Input

Input Image Formats

FineReader accepts a wide range of input image formats, among which we list: bmp, dcx, pcx, png, jpeg2000, jpeg, pdf, tiff, gif, djvu, jbig2, wdp, wic. It will not open images larger than 32512*32512 pixels. For dealing with other image formats, you can consult the SUCCEED tool list to find conversion utilities.

Supported Languages

FineReader reads documents in 188 languages (cf. finereader.abbyy.com/recognition_languages/) , of which 45 have dictionary support.

Limitations

The fact that your image format is supported and your language is implemented does not necessarily mean that your recognition results will be satisfactory. The main reasons for suboptimal results are

• Poor quality images, for instance low-resolution black and white images from old microfilms

• Degraded documents (warped, unclear printing, damaged, …)

• Font shapes unknown to the engine

• Your language may be listed as supported, but the actual language in your documents may be incompatible with the implemented language support, if it contains specific terminology, historical or regional language.

Extending Language Support

A limited amount of words can be added as user dictionary. There is unfortunately no utility to produce Finereader dictionaries from user word lists. A possible approach to implementation of language support is the External Dictionary  mechanism in the ABBYY SDK, for which we refer to a separate document .

Training Character Shapes

It is possible to train the engine for unknown or unusual character shapes.  The engine and the desktop user interface have the option to train a “user pattern” during recognition.

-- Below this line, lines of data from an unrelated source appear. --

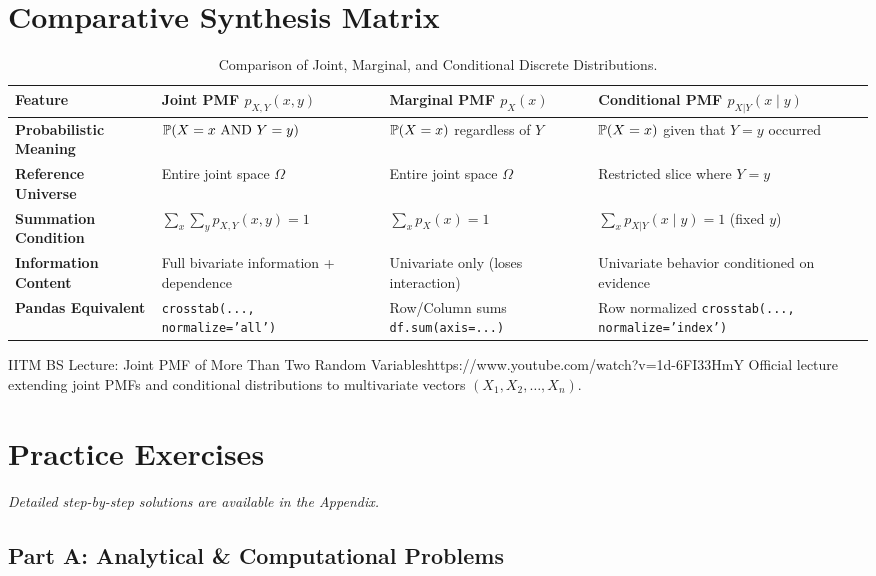 \section{Comparative Synthesis Matrix}

\begin{table}[htbp]
\centering
\small
\begin{tabular}{p{3.2cm}p{3.8cm}p{3.8cm}p{3.5cm}}
\toprule
\textbf{Feature} & \textbf{Joint PMF $p_{X,Y}(x, y)$} & \textbf{Marginal PMF $p_X(x)$} & \textbf{Conditional PMF $p_{X|Y}(x \mid y)$} \\
\midrule
\textbf{Probabilistic Meaning} & $\P(X=x \text{ AND } Y=y)$ & $\P(X=x)$ regardless of $Y$ & $\P(X=x)$ given that $Y=y$ occurred \\
\addlinespace
\textbf{Reference Universe} & Entire joint space $\Omega$ & Entire joint space $\Omega$ & Restricted slice where $Y=y$ \\
\addlinespace
\textbf{Summation Condition} & $\sum_x \sum_y p_{X,Y}(x,y) = 1$ & $\sum_x p_X(x) = 1$ & $\sum_x p_{X|Y}(x \mid y) = 1$ (fixed $y$) \\
\addlinespace
\textbf{Information Content} & Full bivariate information + dependence & Univariate only (loses interaction) & Univariate behavior conditioned on evidence \\
\addlinespace
\textbf{Pandas Equivalent} & \texttt{crosstab(..., normalize='all')} & Row/Column sums \texttt{df.sum(axis=...)} & Row normalized \texttt{crosstab(..., normalize='index')} \\
\bottomrule
\end{tabular}
\caption{Comparison of Joint, Marginal, and Conditional Discrete Distributions.}
\end{table}

\begin{videocard}{IITM BS Lecture: Joint PMF of More Than Two Random Variables}{https://www.youtube.com/watch?v=1d-6FI33HmY}
Official lecture extending joint PMFs and conditional distributions to multivariate vectors $(X_1, X_2, \dots, X_n)$.
\end{videocard}

\newpage
\section{Practice Exercises}
\textit{Detailed step-by-step solutions are available in the Appendix.}

\subsection*{Part A: Analytical \& Computational Problems}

User patterns may be saved and loaded for recognition jobs.

Abbyy_abbyy_capture

This option may improve recognition of unusual character shapes, but it is impossible to reach the quality that would be obtained by full training of the engine, which can only be done by ABBYY. One should bear in mind that the applicability of the trained shapes is limited to images with not only the same font shapes, but also the same image parameters (resolution, quality, colour depth). For a really robust extension to different font shapes, you have to contact ABBYY (http://www.abbyy.com/support/).

For a comparison between the Finereader and the Tesseract OCR trainability, cf. for instance the case study  http://lib.psnc.pl/dlibra/doccontent?id=358 , included with the training materials.